[[ SOURCE RECORDS open ]]

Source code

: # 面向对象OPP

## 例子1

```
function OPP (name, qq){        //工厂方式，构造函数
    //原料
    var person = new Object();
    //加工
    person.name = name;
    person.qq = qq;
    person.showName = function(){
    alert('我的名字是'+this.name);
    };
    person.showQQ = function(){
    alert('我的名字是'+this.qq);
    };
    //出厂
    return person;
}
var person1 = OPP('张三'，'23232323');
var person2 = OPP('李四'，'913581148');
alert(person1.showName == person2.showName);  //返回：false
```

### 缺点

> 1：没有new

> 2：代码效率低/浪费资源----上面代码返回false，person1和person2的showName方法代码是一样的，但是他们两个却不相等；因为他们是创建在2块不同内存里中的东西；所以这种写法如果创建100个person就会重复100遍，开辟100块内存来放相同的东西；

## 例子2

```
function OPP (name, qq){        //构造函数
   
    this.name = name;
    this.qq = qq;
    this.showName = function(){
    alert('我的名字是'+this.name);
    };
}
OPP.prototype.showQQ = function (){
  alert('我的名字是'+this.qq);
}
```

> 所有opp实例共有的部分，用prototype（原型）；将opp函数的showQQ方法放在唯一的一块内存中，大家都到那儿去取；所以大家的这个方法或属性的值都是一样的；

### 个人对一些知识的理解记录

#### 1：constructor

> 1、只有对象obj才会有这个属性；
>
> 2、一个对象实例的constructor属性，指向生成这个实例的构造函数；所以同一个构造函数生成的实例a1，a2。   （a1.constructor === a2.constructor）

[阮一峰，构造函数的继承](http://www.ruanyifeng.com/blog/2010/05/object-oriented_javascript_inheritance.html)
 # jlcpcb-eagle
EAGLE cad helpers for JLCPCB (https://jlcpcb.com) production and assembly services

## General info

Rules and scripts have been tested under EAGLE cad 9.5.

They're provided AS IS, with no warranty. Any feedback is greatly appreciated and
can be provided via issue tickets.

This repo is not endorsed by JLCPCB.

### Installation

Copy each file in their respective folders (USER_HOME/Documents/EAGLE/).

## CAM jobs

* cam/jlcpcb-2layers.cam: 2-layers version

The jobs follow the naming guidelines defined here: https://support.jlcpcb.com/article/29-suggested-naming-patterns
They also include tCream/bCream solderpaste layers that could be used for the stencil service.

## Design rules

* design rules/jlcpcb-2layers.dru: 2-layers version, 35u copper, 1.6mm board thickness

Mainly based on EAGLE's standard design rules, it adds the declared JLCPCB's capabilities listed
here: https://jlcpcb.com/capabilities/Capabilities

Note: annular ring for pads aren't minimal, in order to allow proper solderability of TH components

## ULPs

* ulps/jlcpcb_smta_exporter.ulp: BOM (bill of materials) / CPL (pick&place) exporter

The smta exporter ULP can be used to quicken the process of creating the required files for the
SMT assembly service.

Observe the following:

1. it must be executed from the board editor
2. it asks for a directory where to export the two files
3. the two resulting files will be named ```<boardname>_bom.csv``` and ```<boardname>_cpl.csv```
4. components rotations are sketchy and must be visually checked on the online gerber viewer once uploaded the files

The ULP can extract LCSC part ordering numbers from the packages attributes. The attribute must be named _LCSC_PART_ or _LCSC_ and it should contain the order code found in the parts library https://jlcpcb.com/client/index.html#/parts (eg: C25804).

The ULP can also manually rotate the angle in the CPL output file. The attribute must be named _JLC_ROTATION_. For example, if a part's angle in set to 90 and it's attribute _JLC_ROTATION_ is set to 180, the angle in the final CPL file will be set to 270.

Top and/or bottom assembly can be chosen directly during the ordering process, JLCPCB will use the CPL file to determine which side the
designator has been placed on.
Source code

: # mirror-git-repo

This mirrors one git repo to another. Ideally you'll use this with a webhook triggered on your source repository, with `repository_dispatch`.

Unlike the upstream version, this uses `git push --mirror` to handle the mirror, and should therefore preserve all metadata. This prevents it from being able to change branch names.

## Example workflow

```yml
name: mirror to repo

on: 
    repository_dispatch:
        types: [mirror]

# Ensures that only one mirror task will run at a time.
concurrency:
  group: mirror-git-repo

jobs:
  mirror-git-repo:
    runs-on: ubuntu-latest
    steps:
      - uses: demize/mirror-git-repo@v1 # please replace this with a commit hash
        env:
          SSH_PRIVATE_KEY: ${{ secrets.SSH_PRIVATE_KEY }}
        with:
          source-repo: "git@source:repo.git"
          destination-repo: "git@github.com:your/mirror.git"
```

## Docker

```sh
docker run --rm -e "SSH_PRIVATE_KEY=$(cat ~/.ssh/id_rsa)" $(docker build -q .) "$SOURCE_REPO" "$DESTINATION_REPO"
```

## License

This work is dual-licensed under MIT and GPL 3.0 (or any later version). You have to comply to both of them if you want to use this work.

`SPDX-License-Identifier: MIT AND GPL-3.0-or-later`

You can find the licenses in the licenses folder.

[[ SOURCE RECORDS closed ]]

TASK DIRECTIONS:
The entries above are to be transcribed in full and without error.

ANSWER SPACE:
Source code

: # 面向对象OPP

## 例子1

```
function OPP (name, qq){        //工厂方式，构造函数
    //原料
    var person = new Object();
    //加工
    person.name = name;
    person.qq = qq;
    person.showName = function(){
    alert('我的名字是'+this.name);
    };
    person.showQQ = function(){
    alert('我的名字是'+this.qq);
    };
    //出厂
    return person;
}
var person1 = OPP('张三'，'23232323');
var person2 = OPP('李四'，'913581148');
alert(person1.showName == person2.showName);  //返回：false
```

### 缺点

> 1：没有new

> 2：代码效率低/浪费资源----上面代码返回false，person1和person2的showName方法代码是一样的，但是他们两个却不相等；因为他们是创建在2块不同内存里中的东西；所以这种写法如果创建100个person就会重复100遍，开辟100块内存来放相同的东西；

## 例子2

```
function OPP (name, qq){        //构造函数
   
    this.name = name;
    this.qq = qq;
    this.showName = function(){
    alert('我的名字是'+this.name);
    };
}
OPP.prototype.showQQ = function (){
  alert('我的名字是'+this.qq);
}
```

> 所有opp实例共有的部分，用prototype（原型）；将opp函数的showQQ方法放在唯一的一块内存中，大家都到那儿去取；所以大家的这个方法或属性的值都是一样的；

### 个人对一些知识的理解记录

#### 1：constructor

> 1、只有对象obj才会有这个属性；
>
> 2、一个对象实例的constructor属性，指向生成这个实例的构造函数；所以同一个构造函数生成的实例a1，a2。   （a1.constructor === a2.constructor）

[阮一峰，构造函数的继承](http://www.ruanyifeng.com/blog/2010/05/object-oriented_javascript_inheritance.html)
 # jlcpcb-eagle
EAGLE cad helpers for JLCPCB (https://jlcpcb.com) production and assembly services

## General info

Rules and scripts have been tested under EAGLE cad 9.5.

They're provided AS IS, with no warranty. Any feedback is greatly appreciated and
can be provided via issue tickets.

This repo is not endorsed by JLCPCB.

### Installation

Copy each file in their respective folders (USER_HOME/Documents/EAGLE/).

## CAM jobs

* cam/jlcpcb-2layers.cam: 2-layers version

The jobs follow the naming guidelines defined here: https://support.jlcpcb.com/article/29-suggested-naming-patterns
They also include tCream/bCream solderpaste layers that could be used for the stencil service.

## Design rules

* design rules/jlcpcb-2layers.dru: 2-layers version, 35u copper, 1.6mm board thickness

Mainly based on EAGLE's standard design rules, it adds the declared JLCPCB's capabilities listed
here: https://jlcpcb.com/capabilities/Capabilities

Note: annular ring for pads aren't minimal, in order to allow proper solderability of TH components

## ULPs

* ulps/jlcpcb_smta_exporter.ulp: BOM (bill of materials) / CPL (pick&place) exporter

The smta exporter ULP can be used to quicken the process of creating the required files for the
SMT assembly service.

Observe the following:

1. it must be executed from the board editor
2. it asks for a directory where to export the two files
3. the two resulting files will be named ```<boardname>_bom.csv``` and ```<boardname>_cpl.csv```
4. components rotations are sketchy and must be visually checked on the online gerber viewer once uploaded the files

The ULP can extract LCSC part ordering numbers from the packages attributes. The attribute must be named _LCSC_PART_ or _LCSC_ and it should contain the order code found in the parts library https://jlcpcb.com/client/index.html#/parts (eg: C25804).

The ULP can also manually rotate the angle in the CPL output file. The attribute must be named _JLC_ROTATION_. For example, if a part's angle in set to 90 and it's attribute _JLC_ROTATION_ is set to 180, the angle in the final CPL file will be set to 270.

Top and/or bottom assembly can be chosen directly during the ordering process, JLCPCB will use the CPL file to determine which side the
designator has been placed on.
Source code

: # mirror-git-repo

This mirrors one git repo to another. Ideally you'll use this with a webhook triggered on your source repository, with `repository_dispatch`.

Unlike the upstream version, this uses `git push --mirror` to handle the mirror, and should therefore preserve all metadata. This prevents it from being able to change branch names.

## Example workflow

```yml
name: mirror to repo

on: 
    repository_dispatch:
        types: [mirror]

# Ensures that only one mirror task will run at a time.
concurrency:
  group: mirror-git-repo

jobs:
  mirror-git-repo:
    runs-on: ubuntu-latest
    steps:
      - uses: demize/mirror-git-repo@v1 # please replace this with a commit hash
        env:
          SSH_PRIVATE_KEY: ${{ secrets.SSH_PRIVATE_KEY }}
        with:
          source-repo: "git@source:repo.git"
          destination-repo: "git@github.com:your/mirror.git"
```

## Docker

```sh
docker run --rm -e "SSH_PRIVATE_KEY=$(cat ~/.ssh/id_rsa)" $(docker build -q .) "$SOURCE_REPO" "$DESTINATION_REPO"
```

## License

This work is dual-licensed under MIT and GPL 3.0 (or any later version). You have to comply to both of them if you want to use this work.

`SPDX-License-Identifier: MIT AND GPL-3.0-or-later`

You can find the licenses in the licenses folder.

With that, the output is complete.